[Python-Dev] EuroPython Language Summit report (original) (raw)

Victor Stinner victor.stinner at haypocalc.com
Fri Jun 24 13🔞44 CEST 2011


Le vendredi 24 juin 2011 à 10:52 +0200, Mark Dickinson a écrit :

- [Armin Ronacher] Python 3's Unicode support still has some dark areas.

What? Unicode support is perfect in Python 3!

One example: when opening a text file for reading and writing, the default encoding used depends on the platform and on various environment variables.

... oh, I agree. This choice is a big portability issue. Mac OS X, most Linux distro, BSD systems use UTF-8 local encoding, whereas Windows use legacy code pages like cp1252 (something like ISO-8859-1) or cp952 (shift jis). But sometimes, the locale is "C" (e.g. on our buildbots) and programs start to fail with Unicode errors...

I see two options to improve the situation.

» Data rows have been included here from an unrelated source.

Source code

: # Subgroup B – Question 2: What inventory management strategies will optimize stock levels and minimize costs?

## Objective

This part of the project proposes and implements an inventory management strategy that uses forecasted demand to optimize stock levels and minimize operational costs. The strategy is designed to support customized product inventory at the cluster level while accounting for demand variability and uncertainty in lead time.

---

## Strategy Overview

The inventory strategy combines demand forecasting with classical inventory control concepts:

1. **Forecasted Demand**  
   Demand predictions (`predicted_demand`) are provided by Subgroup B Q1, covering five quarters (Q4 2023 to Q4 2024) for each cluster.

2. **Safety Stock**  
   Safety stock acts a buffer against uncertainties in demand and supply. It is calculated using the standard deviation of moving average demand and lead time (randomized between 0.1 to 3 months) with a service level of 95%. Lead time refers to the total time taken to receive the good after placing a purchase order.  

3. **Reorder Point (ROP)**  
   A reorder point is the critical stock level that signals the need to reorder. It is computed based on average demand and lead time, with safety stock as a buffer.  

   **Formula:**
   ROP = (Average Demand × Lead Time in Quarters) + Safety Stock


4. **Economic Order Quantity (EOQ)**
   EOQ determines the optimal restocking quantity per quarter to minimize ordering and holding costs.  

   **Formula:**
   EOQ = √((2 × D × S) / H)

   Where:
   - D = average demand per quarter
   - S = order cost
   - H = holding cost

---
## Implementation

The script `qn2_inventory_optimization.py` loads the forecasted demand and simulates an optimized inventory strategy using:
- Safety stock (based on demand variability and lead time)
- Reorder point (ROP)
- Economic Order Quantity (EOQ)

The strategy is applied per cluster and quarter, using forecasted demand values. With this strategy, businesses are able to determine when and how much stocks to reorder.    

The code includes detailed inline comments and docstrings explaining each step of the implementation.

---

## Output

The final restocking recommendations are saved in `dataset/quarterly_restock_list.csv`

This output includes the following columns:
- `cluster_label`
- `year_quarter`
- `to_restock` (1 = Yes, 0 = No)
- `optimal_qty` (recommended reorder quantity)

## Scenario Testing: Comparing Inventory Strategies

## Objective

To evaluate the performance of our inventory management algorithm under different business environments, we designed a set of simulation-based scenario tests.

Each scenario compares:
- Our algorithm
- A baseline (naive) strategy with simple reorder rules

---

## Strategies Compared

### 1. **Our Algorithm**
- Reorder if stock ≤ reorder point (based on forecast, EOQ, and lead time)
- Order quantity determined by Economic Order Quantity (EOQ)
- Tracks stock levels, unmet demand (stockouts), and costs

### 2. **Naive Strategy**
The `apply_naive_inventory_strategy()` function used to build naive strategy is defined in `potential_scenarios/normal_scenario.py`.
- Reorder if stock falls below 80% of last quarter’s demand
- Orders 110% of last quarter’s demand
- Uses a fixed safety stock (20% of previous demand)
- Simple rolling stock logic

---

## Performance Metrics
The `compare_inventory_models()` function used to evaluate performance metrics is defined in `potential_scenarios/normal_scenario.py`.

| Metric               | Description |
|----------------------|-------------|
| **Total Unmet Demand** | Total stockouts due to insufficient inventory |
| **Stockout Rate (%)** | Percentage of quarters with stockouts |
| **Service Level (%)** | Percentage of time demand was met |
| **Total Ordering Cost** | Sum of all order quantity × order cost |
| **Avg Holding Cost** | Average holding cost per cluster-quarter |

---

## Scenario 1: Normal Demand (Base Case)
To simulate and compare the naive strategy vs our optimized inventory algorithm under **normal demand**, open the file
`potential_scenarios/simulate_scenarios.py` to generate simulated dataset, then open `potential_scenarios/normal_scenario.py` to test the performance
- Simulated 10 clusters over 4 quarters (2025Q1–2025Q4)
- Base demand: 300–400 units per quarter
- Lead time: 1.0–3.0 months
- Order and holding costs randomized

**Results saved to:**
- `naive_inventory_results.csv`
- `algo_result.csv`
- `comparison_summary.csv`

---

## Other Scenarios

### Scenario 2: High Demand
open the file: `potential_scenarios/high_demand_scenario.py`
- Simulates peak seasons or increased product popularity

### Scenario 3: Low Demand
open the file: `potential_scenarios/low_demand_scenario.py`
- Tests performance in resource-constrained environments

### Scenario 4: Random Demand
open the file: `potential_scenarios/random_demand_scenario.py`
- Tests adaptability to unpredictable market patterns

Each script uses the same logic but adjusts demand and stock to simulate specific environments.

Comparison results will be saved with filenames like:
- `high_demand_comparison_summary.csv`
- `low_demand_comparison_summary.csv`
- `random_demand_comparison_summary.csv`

(1) hard way: change open() API to make encoding a mandatory argument. Problem: it breaks compatibility with Python 3.0, 3.1 and 3.2 (ooops!); the encoding argument is the 4th argument, you have to use a keyword or choose a value for the buffering argument. I proposed to change open() API in Python 3.1 to make all arguments -except the filename and the mode- keyword-only arguments, but Guido rejected my idea:

"Remember, for 3.0 we're trying to get a release out of the door, not cram in new features, no matter how small."

http://bugs.python.org/issue4121

(2) soft way: add a warning if the encoding is implicit (locale encoding). I don't know what is the best warning type, and if it should be always displayed, only once, or not by default. Even if it is hidden by default, a careful developer will be able to use -Werror to fix bugs... I suspect that most tests fail if open() raises an exception if the encoding is not specified (e.g. see distutils/packaging issues about the file encoding).